> [WHAT YOU SHOULD DO] This task calls for copying every line in the data below that contains the word "longtable".

+===+

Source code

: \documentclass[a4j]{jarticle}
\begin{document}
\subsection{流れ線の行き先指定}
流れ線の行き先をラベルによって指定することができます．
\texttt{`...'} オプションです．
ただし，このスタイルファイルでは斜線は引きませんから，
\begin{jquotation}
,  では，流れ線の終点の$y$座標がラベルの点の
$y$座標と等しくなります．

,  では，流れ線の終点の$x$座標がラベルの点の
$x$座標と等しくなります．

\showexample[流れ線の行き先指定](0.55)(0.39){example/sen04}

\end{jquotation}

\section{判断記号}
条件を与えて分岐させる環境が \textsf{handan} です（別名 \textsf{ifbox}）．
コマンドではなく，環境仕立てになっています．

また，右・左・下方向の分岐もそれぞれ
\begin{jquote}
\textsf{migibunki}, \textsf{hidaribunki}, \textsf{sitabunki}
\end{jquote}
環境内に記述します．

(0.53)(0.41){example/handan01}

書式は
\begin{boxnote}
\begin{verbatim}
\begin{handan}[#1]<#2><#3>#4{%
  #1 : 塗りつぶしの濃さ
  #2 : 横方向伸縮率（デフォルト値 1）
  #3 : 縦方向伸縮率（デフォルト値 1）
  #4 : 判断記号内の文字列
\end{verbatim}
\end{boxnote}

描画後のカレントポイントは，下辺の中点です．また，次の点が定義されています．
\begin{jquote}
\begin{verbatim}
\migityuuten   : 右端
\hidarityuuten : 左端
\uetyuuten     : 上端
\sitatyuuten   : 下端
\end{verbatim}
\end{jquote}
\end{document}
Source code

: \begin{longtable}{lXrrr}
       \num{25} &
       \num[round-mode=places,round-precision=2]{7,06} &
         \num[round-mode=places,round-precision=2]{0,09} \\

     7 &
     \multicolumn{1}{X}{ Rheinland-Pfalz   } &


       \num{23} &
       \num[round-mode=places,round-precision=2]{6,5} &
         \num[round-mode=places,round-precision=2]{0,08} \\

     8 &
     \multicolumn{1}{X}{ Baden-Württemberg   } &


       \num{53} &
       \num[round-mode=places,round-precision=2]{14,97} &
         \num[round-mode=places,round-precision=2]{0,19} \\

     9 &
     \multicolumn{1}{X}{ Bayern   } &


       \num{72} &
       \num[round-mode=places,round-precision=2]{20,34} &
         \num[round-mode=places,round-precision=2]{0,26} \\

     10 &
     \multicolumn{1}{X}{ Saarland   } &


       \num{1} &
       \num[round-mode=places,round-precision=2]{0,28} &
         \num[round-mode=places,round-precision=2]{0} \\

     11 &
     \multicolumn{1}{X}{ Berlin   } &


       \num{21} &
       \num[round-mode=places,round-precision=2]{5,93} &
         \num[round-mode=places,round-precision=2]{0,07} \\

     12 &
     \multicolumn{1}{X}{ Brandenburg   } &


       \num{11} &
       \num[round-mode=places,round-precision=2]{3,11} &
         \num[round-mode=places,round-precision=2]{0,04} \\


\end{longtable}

+===+

> [WORKED SOLUTION]
: \begin{longtable}{lXrrr}
\end{longtable}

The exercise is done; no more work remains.